Orientierungssatz

Dem Gerichtshof der EG wird zur Vorabentscheidung folgende Frage vorgelegt:

Führt die Anwendung und Auslegung der Art 7 und Art 48 bis 51 EWGVtr sowie des Art 3 EWGV 1408/71 dazu, daß Versicherte, die gleichzeitig eine Rente nach innerstaatlichen Vorschriften und Leistungen der gesetzlichen Unfallversicherung eines anderen mitgliedstaatlichen Versicherungsträgers erhalten, bei der nach nationalen Vorschriften (hier: § 76 iVm § 75 RKG) vorzunehmenden Ruhensberechnung nicht schlechter gestellt werden dürfen, als Versicherte, die beide Leistungen nach innerstaatlichen Vorschriften beziehen?

 

Normenkette

EWGVtr Art. 7, 48 bis 51, Art. 48; EWGV 1408/71 Art. 3; RKG § 76a Abs. 2 S. 1 Fassung: 1982-12-20; RVO § 1279a Abs. 2 S. 1 Fassung: 1982-12-20, § 1278 Abs. 1; RKG § 75 Abs. 1

 

Verfahrensgang

LSG Nordrhein-Westfalen (Entscheidung vom 04.06.1987; Aktenzeichen L 2 Kn 46/86)

 

Tatbestand

Die Beteiligten streiten darüber, ob und inwieweit das Knappschaftsruhegeld (1. Mai 1983 bis 28. Februar 1986) des verstorbenen Ehemannes (Versicherter) der Klägerin wegen des Bezuges einer belgischen Unfallrente geruht hat.

Der Versicherte - italienischer Staatsbürger - hatte nach den Feststellungen des Landessozialgerichts (LSG) von 1948 bis 1952 im belgischen Bergbau gearbeitet und bezog ab 1972 von dem für Berufskrankheiten zuständigen belgischen Versicherungsträger (FMP) eine Rente wegen Silikose.
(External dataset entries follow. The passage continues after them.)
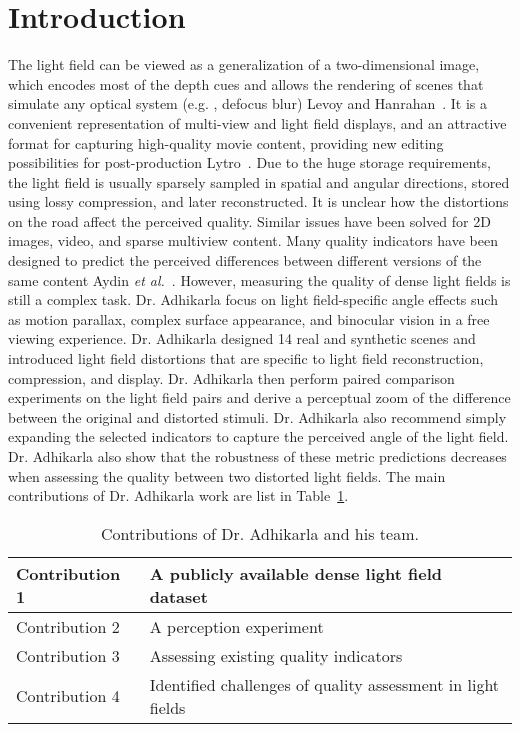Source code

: \documentclass[10pt,twocolumn,letterpaper]{article}
\begin{document}
    \section{Introduction}
    The light field can be viewed as a generalization of a two-dimensional image, which encodes most of the depth cues and allows the rendering of scenes that simulate any optical system (e.g. , defocus blur) Levoy and Hanrahan~\cite{[16]}. It is a convenient representation of multi-view and light field displays, and an attractive format for capturing high-quality movie content, providing new editing possibilities for post-production Lytro~\cite{[19]}. Due to the huge storage requirements, the light field is usually sparsely sampled in spatial and angular directions, stored using lossy compression, and later reconstructed. It is unclear how the distortions on the road affect the perceived quality. Similar issues have been solved for 2D images, video, and sparse multiview content. Many quality indicators have been designed to predict the perceived differences between different versions of the same content Aydin \emph{et al.}~\cite{[1]}. However, measuring the quality of dense light fields is still a complex task. Dr. Adhikarla focus on light field-specific angle effects such as motion parallax, complex surface appearance, and binocular vision in a free viewing experience. Dr. Adhikarla designed 14 real and synthetic scenes and introduced light field distortions that are specific to light field reconstruction, compression, and display. Dr. Adhikarla then perform paired comparison experiments on the light field pairs and derive a perceptual zoom of the difference between the original and distorted stimuli. Dr. Adhikarla also recommend simply expanding the selected indicators to capture the perceived angle of the light field. Dr. Adhikarla also show that the robustness of these metric predictions decreases when assessing the quality between two distorted light fields. The main contributions of Dr. Adhikarla work are list in Table~\ref{Table1}.
    \begin{table}[hpbt]
            \centering
            \begin{tabular}{|l|l|}
            \hline
            Contribution 1 & A publicly available dense light field dataset \\
            \hline
            Contribution 2 & A perception experiment \\
            \hline
            Contribution 3 & Assessing existing quality indicators \\
            \hline
            Contribution 4 & Identified challenges of quality assessment in light fields \\
            \end{tabular}
            \caption{Contributions of Dr. Adhikarla and his team.}
            \label{Table1}
        \end{table}
        
\end{document}
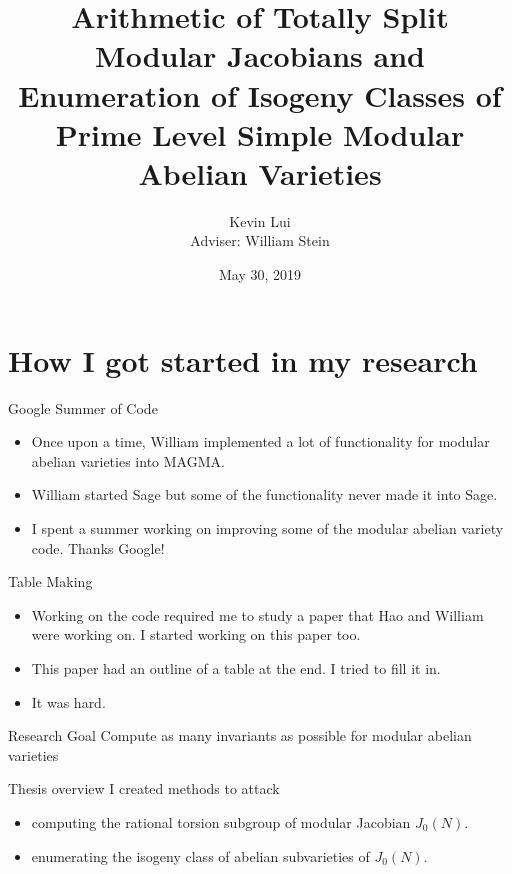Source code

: \documentclass{beamer}
\title{%
    Arithmetic of Totally Split Modular Jacobians and Enumeration of Isogeny
    Classes of Prime Level Simple Modular Abelian Varieties
}
\author{Kevin Lui\\Adviser: William Stein}
\date{May 30, 2019}
\institute{Final Exam}
\begin{document}
\frame{\titlepage}

\section{How I got started in my research}

\begin{frame}{Google Summer of Code}
    \begin{itemize}
        \item 
            Once upon a time, William implemented a lot of functionality
            for modular abelian varieties into MAGMA.
        \item
            William started Sage but some of the functionality never made it
            into Sage.
        \item
            I spent a summer working on improving some of the modular abelian
            variety code. Thanks Google!
    \end{itemize} 
\end{frame}

\begin{frame}{Table Making}
    \begin{itemize}
        \item
            Working on the code required me to study a paper that Hao and
            William were working on. I started working on this paper too.
        \item
            This paper had an outline of a table at the end. I tried to fill it
            in.
        \item
            It was hard.
   \end{itemize} 
\end{frame}

\begin{frame}{Research Goal}
    \Huge{Compute as many invariants as possible for modular abelian
    varieties}
\end{frame}

\begin{frame}{Thesis overview}
    I created methods to attack
    \begin{itemize}
        \item
            computing the rational torsion subgroup of modular
            Jacobian $J_0(N)$.
        \item
            enumerating the isogeny class of abelian subvarieties of
            $J_0(N)$.
    \end{itemize}
\end{frame}
\end{document}
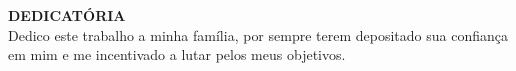 %
%

\thispagestyle{empty}
\begin{dedicatoria}
    \begin{flushright}
        \textbf{DEDICATÓRIA}\\ %
        \vspace{\baselineskip}
        Dedico este trabalho a minha família, por sempre terem depositado sua confiança em mim e me incentivado a lutar pelos meus objetivos.
    \end{flushright}

\end{dedicatoria}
Diese wurde zuletzt seit 1977 nach einer Minderung der Erwerbsfähigkeit (MdE) um 56 vH und ab dem 1. Dezember 1983 nach einer MdE um 59 vH gewährt. Vom 1. Februar 1983 an erhielt der Versicherte auch eine belgische Altersrente. Dies hat nach belgischen Rechtsvorschriften zu einer Kürzung der Unfallrente geführt.

Aufgrund der in der Bundesrepublik Deutschland zurückgelegten Versicherungszeiten bewilligte die Beklagte dem Versicherten am 14. Juni 1983 Knappschaftsruhegeld dem Grunde nach und stellte dieses mit Bescheid vom 6. Februar 1984 endgültig fest. Dabei rechnete die Beklagte bei der Ruhensberechnung die Brutto-Beträge der belgischen Unfallrente an und berücksichtigte einen dieser Leistung zugrundeliegenden Jahresarbeitsverdienst (JAV) nicht. Das Widerspruchsverfahren blieb erfolglos (Bescheid vom 30. Mai 1984). Mit den Neufeststellungsbescheiden vom 13. Dezember 1984 und 11. Oktober 1985 berechnete die Beklagte den Ruhensbetrag unter Berücksichtigung der gekürzten belgischen Unfallrente.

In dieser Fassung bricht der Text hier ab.